Last year, Senators Susan Collins and Joe Manchin became the new co-chairs of No Labels. Former Sen. Joe Lieberman (I-Conn.) is a national co-chairman.

Muneer Satter is also on the WBC board. He’s a Trustee at Northwestern University and has given Rahm’s campaigns almost $387,000 since 2014.

He was a co-chairman of the National Finance Committee for Mitt Romney’s presidential campaign in 2012 and chairman of the Romney’s Illinois Finance Committee.
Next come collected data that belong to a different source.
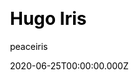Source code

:---
title: Hugo Iris
github: https://github.com/peaceiris/hugo-theme-iris
demo: https://hugothemeiris.peaceiris.app
author: peaceiris
date: 2020-06-25T00:00:00.000Z
ssg:
  - Hugo
cms:
  - NetlifyCMS
css:
  - Bulma
category:
  - Blog
  - Portfolio
description: This theme is a lightweight and dark theme for a blog or a portfolio
draft: false
publish_date: '2018-07-28T14:56:18Z'
update_date: '2023-01-25T12:38:27Z'
github_star: 58
github_fork: 18
---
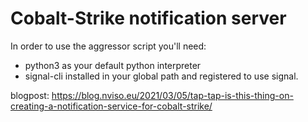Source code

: # Cobalt-Strike notification server

In order to use the aggressor script you'll need:
* python3 as your default python interpreter
* signal-cli installed in your global path and registered to use signal.

blogpost: https://blog.nviso.eu/2021/03/05/tap-tap-is-this-thing-on-creating-a-notification-service-for-cobalt-strike/
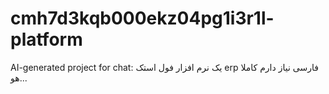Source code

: # cmh7d3kqb000ekz04pg1i3r1l-platform
AI-generated project for chat: یک نرم افزار فول استک erp فارسی نیاز دارم کاملا هو...
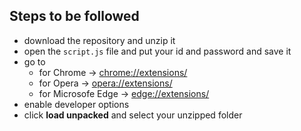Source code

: ## Steps to be followed
- download the repository and unzip it
- open the `script.js` file and put your id and password and save it
- go to 
  + for Chrome -> [chrome://extensions/](chrome://extensions/) 
  + for Opera -> [opera://extensions/](opera://extensions/)
  + for Microsofe Edge -> [edge://extensions/](edge://extensions/)
- enable developer options
- click **load unpacked** and select your unzipped folder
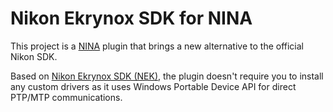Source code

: # Nikon Ekrynox SDK for NINA
This project is a [NINA](https://github.com/isbeorn/nina) plugin that brings a new alternative to the official Nikon SDK.

Based on [Nikon Ekrynox SDK (NEK)](https://github.com/Ekrynox/Nikon-Ekrynox-SDK), the plugin doesn't require you to install any custom drivers as it uses Windows Portable Device API for direct PTP/MTP communications.
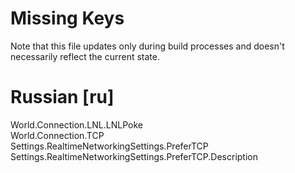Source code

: # Missing Keys
Note that this file updates only during build processes and doesn't necessarily reflect the current state.

# Russian [ru]
World.Connection.LNL.LNLPoke  
World.Connection.TCP  
Settings.RealtimeNetworkingSettings.PreferTCP  
Settings.RealtimeNetworkingSettings.PreferTCP.Description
He is on the board of advisors of the American Enterprise Institute, a conservative think tank based in Washington, D.C.

Satter’s given million$ to GOP candidates and groups like American Crossroads, Club for Growth Action PAC, Paul Ryan, Peter Roskam, Marco Rubio, George W. Bush and the National Republican Congressional Committee.

He’s served as the Director of Dollar Financial Group Holdings Inc. since December 1998. Dollar Financial Group (DFG) is a controversial payday lender that was investigated for predatory lending. It owns Money Mart and Loan Mart payday lenders. DFG was forced to refund up to $7.5M to its customers after it was found to be charging up to 400% interest on individual loans.

Bob Stefanowski, the former CEO of the Dollar Financial Group, is now the GOP nominee for governor of Connecticut.

Griffin, Craig Duchossois and Satter were all co-chairs of Paul Ryan’s Team Ryan fundraiser last year, a joint fundraising committee that includes the Ryan for Congress PAC and the National Republican Congressional Committee.

Last month, Rahm announced he wouldn’t be running for a third term as mayor. At the time, it was estimated he had more than $7 million in campaign donations. He’s said he would return funds to donors but IL law allows for him to keep all donations for use at a later date or to give to other politicians.

A few weeks ago, he gave $20,000 checks to more than two dozen City Council allies.